Kindheit im Krieg und andere Kurzgeschichten
Irmgard Steppuhn
Im zweiten Schulsemester bekamen wir eine neue Klassenlehrerin, Frau Dr. Wolfski. Sie unterrichtete uns in Deutsch, Englisch und Französisch. Sie war eine ganz besondere Persönlichkeit mit einem Pädagogikstil, wie ich ihn bisher nicht kennengelernt hatte, wir alle nicht. Nie sprach sie mit uns vom Katheder aus. Sie setzte sich auf ein Pult in der ersten Reihe, um näher an der Klasse zu sein. Was in einigen Mädchen vor sich ging, vermag ich nicht zu sagen.
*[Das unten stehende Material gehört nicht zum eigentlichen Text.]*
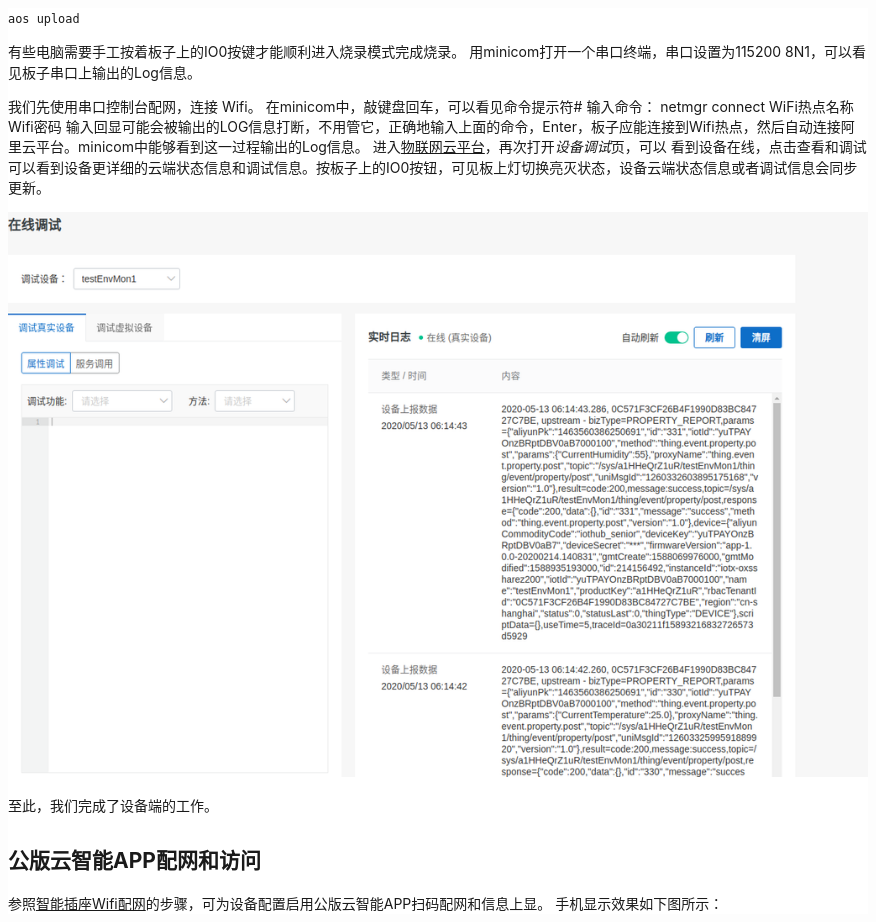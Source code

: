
```
aos upload
```

有些电脑需要手工按着板子上的IO0按键才能顺利进入烧录模式完成烧录。
用minicom打开一个串口终端，串口设置为115200 8N1，可以看见板子串口上输出的Log信息。

我们先使用串口控制台配网，连接 Wifi。
在minicom中，敲键盘回车，可以看见命令提示符#
输入命令：
netmgr connect WiFi热点名称 Wifi密码
输入回显可能会被输出的LOG信息打断，不用管它，正确地输入上面的命令，Enter，板子应能连接到Wifi热点，然后自动连接阿里云平台。minicom中能够看到这一过程输出的Log信息。
进入[物联网云平台](https://living.aliyun.com/home)，再次打开*设备调试*页，可以
看到设备在线，点击查看和调试可以看到设备更详细的云端状态信息和调试信息。按板子上的IO0按钮，可见板上灯切换亮灭状态，设备云端状态信息或者调试信息会同步更新。

![在线调试](img/envmon/在线调试.png)

至此，我们完成了设备端的工作。

## 公版云智能APP配网和访问

参照[智能插座Wifi配网](#Wifi配网)的步骤，可为设备配置启用公版云智能APP扫码配网和信息上显。
手机显示效果如下图所示：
Sie trachteten danach, sich schlimme Streiche, ja infame Plagen auszudenken, und das nur bei unserer Klassenlehrerin. Bei den anderen Lehrern wagten sie das nicht. Einmal streuten sie Glaspulver, das eine Schülerin aus der Werkstatt ihres Vaters besorgt hatte, auf Tasche und Mantel unserer Lehrerin. Frau Dr. Wolfski wurde schwer krank. Meine Freundin Hilde Hoppenberg und ich machten uns Vorwürfe, das nicht verhindert zu haben. Nein, wir hatten die verantwortlichen Mädchen nicht gestoppt. Wir hatten es zugelassen. Wir hatten geglaubt, das Zeug wirke wie Juckpulver. Wir waren mitschuldig. Wenigstens unser Mitgefühl und unsere Reue wollten wir ihr zeigen und brachten ihr einen Blumenstrauss.
Viele Jahre später erfuhr ich, Frau Dr. Wolfski war Jüdin und hat den Holocaust überlebt.